Page 47 of Safe Enough

Ten years ago the net was not what it is today. But it was far enough along to give me what I needed. There were message boards and fan forums, and websites with old photographs, and jazz history sites, and some political stuff, mostly in French. Long story short, Cuthbert Jackson was born in 1925 in a no-account shit-hole in the Florida Panhandle. There was one piano in town and he played it all the time. He was such a prodigy that by the time he was four people were so used to it they stopped mentioning it. At the age of eighteen he was drafted by the US Army and trained up as a support engineer. He was sent to Europe with the D-Day invasion. He was sent to Paris to march in the GI parade after liberation. He never left. At first he was listed as AWOL, and then he was forgotten about.

He played the piano in Paris, all through the grim postwar years, sweating in tiny downstairs clubs, for people desperate for something new to believe in, who found part of it in American music played by an exiled black man. He would have said he was evolving the music, not just playing it, perhaps faster and more radically because of his isolation. He wasn’t in LA or Greenwich Village. He wasn’t really hearing anyone else’s stuff. Which made some folks call his direction a school or a movement, which led to existential disputes with devotees of other schools and movements. Which led to growing fame, which in an adopted French way made him more and more reclusive, which made him more and more famous. What little he said, he considered plain common sense, but when translated into French he sounded like Socrates. His record sales went through the roof. In France. Nowhere else. It was a thing back then. There were black writers and poets and painters, all Americans, all living in Paris, all doing well. News weeklies did a couple of stories. Cuthbert Jackson’s name came up.

Because of the political stuff. France was moving right along. It had aerospace and automobiles and nuclear bombs. Everyone was doing pretty well. Except Americans were doing better. Which led to a heady mixture of disdain and envy. Which led to criticism. Which led to a question: Why do your black people do better when they come over here?

Which was kind of smug, and totally circular, because it wasn’t really a question, but a move in the game.
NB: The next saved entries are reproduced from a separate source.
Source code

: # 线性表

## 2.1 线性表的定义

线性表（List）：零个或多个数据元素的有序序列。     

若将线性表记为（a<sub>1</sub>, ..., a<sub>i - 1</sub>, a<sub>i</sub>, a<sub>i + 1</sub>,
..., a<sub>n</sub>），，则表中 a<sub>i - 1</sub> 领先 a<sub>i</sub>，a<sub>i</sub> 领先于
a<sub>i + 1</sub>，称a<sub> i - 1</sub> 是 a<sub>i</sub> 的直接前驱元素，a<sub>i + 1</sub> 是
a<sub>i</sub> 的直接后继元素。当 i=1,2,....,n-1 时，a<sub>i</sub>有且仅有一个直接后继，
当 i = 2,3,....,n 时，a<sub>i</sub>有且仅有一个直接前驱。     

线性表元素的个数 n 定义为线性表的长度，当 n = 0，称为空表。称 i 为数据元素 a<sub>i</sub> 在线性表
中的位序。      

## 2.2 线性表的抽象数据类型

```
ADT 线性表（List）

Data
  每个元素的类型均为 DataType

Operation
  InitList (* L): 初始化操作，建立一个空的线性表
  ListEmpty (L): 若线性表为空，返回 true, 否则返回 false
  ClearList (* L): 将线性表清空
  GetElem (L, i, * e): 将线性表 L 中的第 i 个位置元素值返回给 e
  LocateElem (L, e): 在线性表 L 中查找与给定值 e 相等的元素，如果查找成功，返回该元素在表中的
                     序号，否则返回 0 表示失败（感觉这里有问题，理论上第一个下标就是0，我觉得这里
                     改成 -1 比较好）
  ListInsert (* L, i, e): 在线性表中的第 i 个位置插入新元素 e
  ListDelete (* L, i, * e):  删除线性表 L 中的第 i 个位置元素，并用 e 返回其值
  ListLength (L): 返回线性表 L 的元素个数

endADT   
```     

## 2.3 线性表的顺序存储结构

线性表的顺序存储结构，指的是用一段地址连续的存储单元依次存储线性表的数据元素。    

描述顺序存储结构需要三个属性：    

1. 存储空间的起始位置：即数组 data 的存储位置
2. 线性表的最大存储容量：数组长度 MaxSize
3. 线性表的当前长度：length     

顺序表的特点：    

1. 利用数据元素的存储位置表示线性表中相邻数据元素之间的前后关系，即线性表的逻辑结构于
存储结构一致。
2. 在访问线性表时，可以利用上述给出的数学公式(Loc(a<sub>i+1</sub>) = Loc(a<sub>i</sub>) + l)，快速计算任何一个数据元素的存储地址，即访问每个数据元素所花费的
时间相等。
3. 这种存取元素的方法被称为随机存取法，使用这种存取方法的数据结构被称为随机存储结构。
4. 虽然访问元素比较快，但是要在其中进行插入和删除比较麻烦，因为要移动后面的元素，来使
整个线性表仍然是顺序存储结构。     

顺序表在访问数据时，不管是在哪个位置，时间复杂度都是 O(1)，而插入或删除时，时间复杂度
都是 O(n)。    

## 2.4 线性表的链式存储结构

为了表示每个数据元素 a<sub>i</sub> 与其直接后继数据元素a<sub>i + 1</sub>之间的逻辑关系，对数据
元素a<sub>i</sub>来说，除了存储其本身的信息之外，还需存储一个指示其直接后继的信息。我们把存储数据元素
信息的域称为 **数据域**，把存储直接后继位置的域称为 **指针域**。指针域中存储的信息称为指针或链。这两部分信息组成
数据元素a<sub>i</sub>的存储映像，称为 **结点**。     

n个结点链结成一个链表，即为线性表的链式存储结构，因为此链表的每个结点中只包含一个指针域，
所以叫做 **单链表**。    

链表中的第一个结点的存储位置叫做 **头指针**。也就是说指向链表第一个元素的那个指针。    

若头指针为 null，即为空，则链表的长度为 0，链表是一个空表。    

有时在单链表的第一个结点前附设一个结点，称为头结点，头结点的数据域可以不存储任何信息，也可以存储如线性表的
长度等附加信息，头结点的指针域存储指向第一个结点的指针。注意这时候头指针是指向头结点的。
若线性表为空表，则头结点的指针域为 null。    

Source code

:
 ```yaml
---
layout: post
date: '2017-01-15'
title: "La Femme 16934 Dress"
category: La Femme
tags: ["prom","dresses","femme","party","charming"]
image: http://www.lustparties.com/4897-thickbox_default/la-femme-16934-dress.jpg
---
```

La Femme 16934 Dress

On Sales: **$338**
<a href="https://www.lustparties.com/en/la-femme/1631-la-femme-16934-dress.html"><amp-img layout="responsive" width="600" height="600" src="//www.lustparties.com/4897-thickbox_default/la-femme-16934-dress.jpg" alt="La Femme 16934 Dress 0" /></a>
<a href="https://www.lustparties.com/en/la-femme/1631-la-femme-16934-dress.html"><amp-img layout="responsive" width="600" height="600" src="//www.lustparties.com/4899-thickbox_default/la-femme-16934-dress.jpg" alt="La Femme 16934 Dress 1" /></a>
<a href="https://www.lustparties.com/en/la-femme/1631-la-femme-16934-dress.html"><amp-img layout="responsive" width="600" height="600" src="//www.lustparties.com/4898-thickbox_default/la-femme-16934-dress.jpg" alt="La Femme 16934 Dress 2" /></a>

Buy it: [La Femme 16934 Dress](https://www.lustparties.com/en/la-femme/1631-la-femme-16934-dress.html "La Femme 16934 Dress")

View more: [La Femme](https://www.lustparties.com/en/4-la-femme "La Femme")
Either way it was buried by the gigantic storms already brewing at home. By contrast it seemed quaint and civilized. People agreed a movie could be made. People wondered if a State Department memo could be optioned.

Cuthbert Jackson himself generally ignored the issue, but if asked a direct question, he would answer, with what he considered plain common sense, though as he got older and terser the French translations came out more and more weird and philosophical. One guy wrote a whole book about Jackson’s five-word answer to a question about the likely future of mankind.
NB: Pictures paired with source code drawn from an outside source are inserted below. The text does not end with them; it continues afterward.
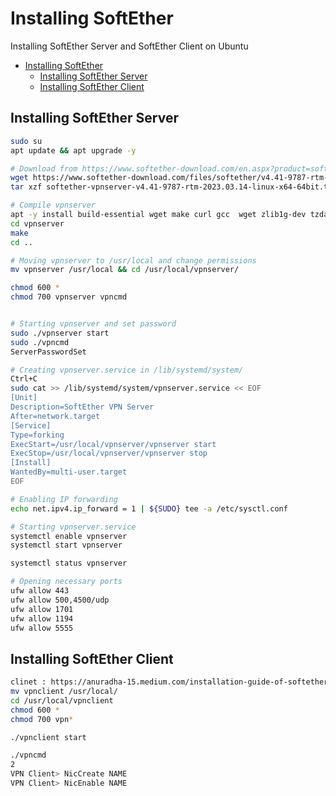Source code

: # Installing SoftEther
Installing SoftEther Server and SoftEther Client on Ubuntu

- [Installing SoftEther](#installing-softether)
  - [Installing SoftEther Server](#installing-softether-server)
  - [Installing SoftEther Client](#installing-softether-client)

## Installing SoftEther Server 

```sh
sudo su
apt update && apt upgrade -y

# Download from https://www.softether-download.com/en.aspx?product=softether
wget https://www.softether-download.com/files/softether/v4.41-9787-rtm-2023.03.14-tree/Linux/SoftEther_VPN_Server/64bit_-_Intel_x64_or_AMD64/softether-vpnserver-v4.41-9787-rtm-2023.03.14-linux-x64-64bit.tar.gz
tar xzf softether-vpnserver-v4.41-9787-rtm-2023.03.14-linux-x64-64bit.tar.gz

# Compile vpnserver
apt -y install build-essential wget make curl gcc  wget zlib1g-dev tzdata git ibreadline-dev libncurses-dev libssl-dev 
cd vpnserver
make
cd ..

# Moving vpnserver to /usr/local and change permissions
mv vpnserver /usr/local && cd /usr/local/vpnserver/

chmod 600 *
chmod 700 vpnserver vpncmd


# Starting vpnserver and set password
sudo ./vpnserver start
sudo ./vpncmd
ServerPasswordSet

# Creating vpnserver.service in /lib/systemd/system/
Ctrl+C
sudo cat >> /lib/systemd/system/vpnserver.service << EOF
[Unit]
Description=SoftEther VPN Server
After=network.target
[Service]
Type=forking
ExecStart=/usr/local/vpnserver/vpnserver start
ExecStop=/usr/local/vpnserver/vpnserver stop
[Install]
WantedBy=multi-user.target
EOF

# Enabling IP forwarding
echo net.ipv4.ip_forward = 1 | ${SUDO} tee -a /etc/sysctl.conf

# Starting vpnserver.service 
systemctl enable vpnserver
systemctl start vpnserver

systemctl status vpnserver

# Opening necessary ports
ufw allow 443
ufw allow 500,4500/udp
ufw allow 1701
ufw allow 1194
ufw allow 5555

```

## Installing SoftEther Client

```sh
clinet : https://anuradha-15.medium.com/installation-guide-of-softether-vpn-client-on-linux-54a405a0ae2c
mv vpnclient /usr/local/
cd /usr/local/vpnclient
chmod 600 *
chmod 700 vpn*

./vpnclient start

./vpncmd
2
VPN Client> NicCreate NAME
VPN Client> NicEnable NAME

```
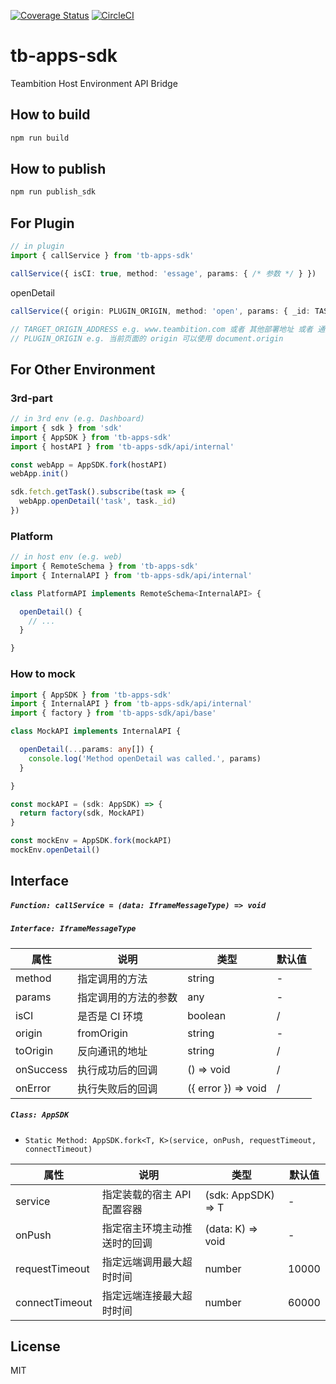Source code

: [![Coverage Status](https://coveralls.io/repos/github/teambition/tb-apps-sdk/badge.svg?branch=master)](https://coveralls.io/github/teambition/tb-apps-sdk?branch=refactor/typescript)
[![CircleCI](https://circleci.com/gh/teambition/tb-apps-sdk.svg?style=svg)](https://circleci.com/gh/teambition/tb-apps-sdk)

# tb-apps-sdk

Teambition Host Environment API Bridge

## How to build

```js
npm run build
```

## How to publish
```js
npm run publish_sdk
```

## For Plugin

```ts
// in plugin
import { callService } from 'tb-apps-sdk'

callService({ isCI: true, method: 'essage', params: { /* 参数 */ } })
```

openDetail
```ts
callService({ origin: PLUGIN_ORIGIN, method: 'open', params: { _id: TASKID }, toOrigin: TARGET_ORIGIN_ADDRESS })

// TARGET_ORIGIN_ADDRESS e.g. www.teambition.com 或者 其他部署地址 或者 通配符 *
// PLUGIN_ORIGIN e.g. 当前页面的 origin 可以使用 document.origin
```

## For Other Environment

### 3rd-part

```ts
// in 3rd env (e.g. Dashboard)
import { sdk } from 'sdk'
import { AppSDK } from 'tb-apps-sdk'
import { hostAPI } from 'tb-apps-sdk/api/internal'

const webApp = AppSDK.fork(hostAPI)
webApp.init()

sdk.fetch.getTask().subscribe(task => {
  webApp.openDetail('task', task._id)
})
```

### Platform

```ts
// in host env (e.g. web)
import { RemoteSchema } from 'tb-apps-sdk'
import { InternalAPI } from 'tb-apps-sdk/api/internal'

class PlatformAPI implements RemoteSchema<InternalAPI> {

  openDetail() {
    // ...
  }

}
```

### How to mock

```ts
import { AppSDK } from 'tb-apps-sdk'
import { InternalAPI } from 'tb-apps-sdk/api/internal'
import { factory } from 'tb-apps-sdk/api/base'

class MockAPI implements InternalAPI {

  openDetail(...params: any[]) {
    console.log('Method openDetail was called.', params)
  }

}

const mockAPI = (sdk: AppSDK) => {
  return factory(sdk, MockAPI)
}

const mockEnv = AppSDK.fork(mockAPI)
mockEnv.openDetail()
```

## Interface
##### `Function: callService = (data: IframeMessageType) => void`

##### `Interface: IframeMessageType`

| 属性 | 说明 | 类型 | 默认值 |
| - | - | - | - |
| method | 指定调用的方法 | string | - |
| params | 指定调用的方法的参数 | any | - |
| isCI | 是否是 CI 环境 | boolean | / |
| origin | fromOrigin | string | - |
| toOrigin | 反向通讯的地址 | string | / |
| onSuccess | 执行成功后的回调 | () => void | / |
| onError | 执行失败后的回调 | ({ error }) => void | / |

##### `Class: AppSDK`

- ```Static Method: AppSDK.fork<T, K>(service, onPush, requestTimeout, connectTimeout)```

| 属性 | 说明 | 类型 | 默认值 |
| - | - | - | - |
| service | 指定装载的宿主 API 配置容器 | (sdk: AppSDK) => T | - |
| onPush | 指定宿主环境主动推送时的回调 | (data: K) => void | - |
| requestTimeout | 指定远端调用最大超时时间 | number | 10000 |
| connectTimeout | 指定远端连接最大超时时间 | number | 60000 |

## License
MIT

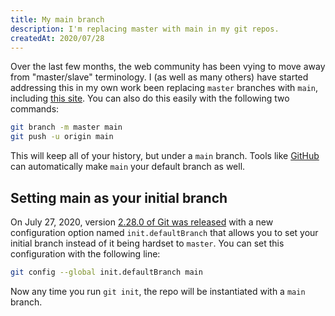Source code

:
 ```yaml
---
title: My main branch
description: I'm replacing master with main in my git repos.
createdAt: 2020/07/28
---
```

Over the last few months, the web community has been vying to move away from "master/slave" terminology. I (as well as many others) have started addressing this in my own work been replacing `master` branches with `main`, including [this site](https://github.com/notnek/site). You can also do this easily with the following two commands:

```bash
git branch -m master main
git push -u origin main
```

This will keep all of your history, but under a `main` branch. Tools like [GitHub](https://docs.github.com/en/github/administering-a-repository/changing-the-default-branch) can automatically make `main` your default branch as well.

## Setting main as your initial branch
On July 27, 2020, version [2.28.0 of Git was released](https://lore.kernel.org/git/xmqq5za8hpir.fsf@gitster.c.googlers.com/) with a new configuration option named `init.defaultBranch` that allows you to set your initial branch instead of it being hardset to `master`. You can set this configuration with the following line:

```bash
git config --global init.defaultBranch main
```

Now any time you run `git init`, the repo will be instantiated with a `main` branch.
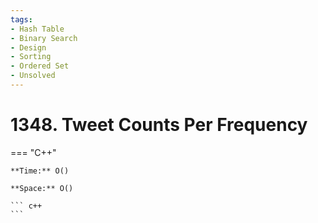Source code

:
 ```yaml
---
tags:
- Hash Table
- Binary Search
- Design
- Sorting
- Ordered Set
- Unsolved
---
```



# 1348. Tweet Counts Per Frequency

=== "C++"

    **Time:** O()

    **Space:** O()

    ``` c++
    ```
His most recent CD was with his regular trio, and it had sold pretty well.

His most recent public statement was that he had a brother.

On my map the address everyone seemed to agree on looked to be in hardscrabble country, most of a day’s drive away, so I left early. I was sure there would be no motels. I figured I would sleep in the car. Anything and anywhere. I had rent to pay.

The town was as bad as I had expected. Maybe a little meaner. It was all low houses, grouped tight around what looked like the archaeological ruins of a previous civilization. Some kind of an old factory, maybe sugar, and the stores and the banks that followed, some in decent buildings, even handsome, in a modest, three-story kind of way, all abandoned decades ago, now overgrown and falling down. I got out of the car where I saw a group of men gathered. They were all waiting for something. There was a mixture of impatience for it and certainty it would arrive.

I asked a guy, “What’s coming?”

He said, “The pizza truck.”

It showed up right on time and turned out to be their new version of a bar, since their last real bar fell down. The pizza guy had cans of beer in a cooler, which might or might not have complied with county ordinances, but which either way turned eating pizza into a standing-around event, like the best kind of place, with the beer playing the role of the beer, and the pizza standing in for the potato chips and the salted peanuts. I counted twenty people. I told one of them I was looking for Cuthbert Jackson’s brother.

He said, “Who?”

“Cuthbert Jackson. He played the piano. He had a brother.”

Another guy said, “Who?”

And then another. They all seemed interested. Maybe they ran out of things to say about pizza.

I said, “He’s famous in France.”

No reaction.

I asked, “Who is the oldest person here?”

Turned out to be a guy aged eighty, eating a pepperoni pie and drinking a High Life.

I asked him, “Do you remember World War Two?”

He said, “Sure I do.”

“Cuthbert Jackson went in the army when he was eighteen, which would make you sixteen at the time. Prior to that he could play the piano real well. You probably heard him.”

“That kid never came back.”

“Because he stayed in France.”

“We thought he was killed.”

“He wasn’t. Now he says he has a brother.”

“Is he still a musician?”

“Very much so.”

“Then maybe it’s a metaphor. You know what it’s like, with artistic people. Maybe he had some kind of spiritual epiphany. All about the brotherhood of man.”